The Dallas Blonde is not about the hair, as we’ll see, but the hair is the window to her soul. The Dallas Blonde, first of all, is very blonde. Of the 37 shades of blonde known to professional colorists, she runs from Golden Platinum (palest of the pale) to Light Ash to Golden Strawberry, but she wouldn’t be caught dead as a Butterscotch or a Brownish Blonde. Her head is like a scrim of reflected light, and she’s forever in search of the purest, palest aura.
But the Dallas Blonde is not just concerned with color. She’s also mad about volume. I don’t want to use the term “big hair,” because that would be so ’80s, but Jennifer Aniston, for example, would never be mistaken for a Dallas Blonde because she has entirely too few follicles.

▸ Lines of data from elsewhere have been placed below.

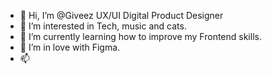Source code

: - 👋 Hi, I’m @Giveez UX/UI Digital Product Designer
- 👀 I’m interested in Tech, music and cats.
- 🌱 I’m currently learning how to improve my Frontend skills.
- 💞️ I’m in love with Figma.
- 📫 

<!---
Giveez/Giveez is a ✨ special ✨ repository because its `README.md` (this file) appears on your GitHub profile.
You can click the Preview link to take a look at your changes.
--->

The straightened coif of a Dallas Blonde might zigzag across the forehead, or the Tower of Power Blonde might pouf it up into the ozone, but there’s a Hair Statement being made here. This is blondeness with some heft. Minimum blow-dry time: 45 minutes.
Finally, the Dallas Blonde is infinitely groomed. She’s highlighted, she’s teased, she’s styled, she’s shagged, she’s razor-cut, she’s arrayed with barrettes and earrings (earrings for a Dallas Blonde are not jewelry; they’re a frame for the hair). And, above all, she’s accessorized. She’s got the shoe thing going on, and the purse thing, and the precise shade of lip gloss to set off the theological marvel that sits atop her cranium. Because, yes, being blonde in Dallas is a religion, and the hair itself is the holy of holies in the Blonde Temple—everything points thence.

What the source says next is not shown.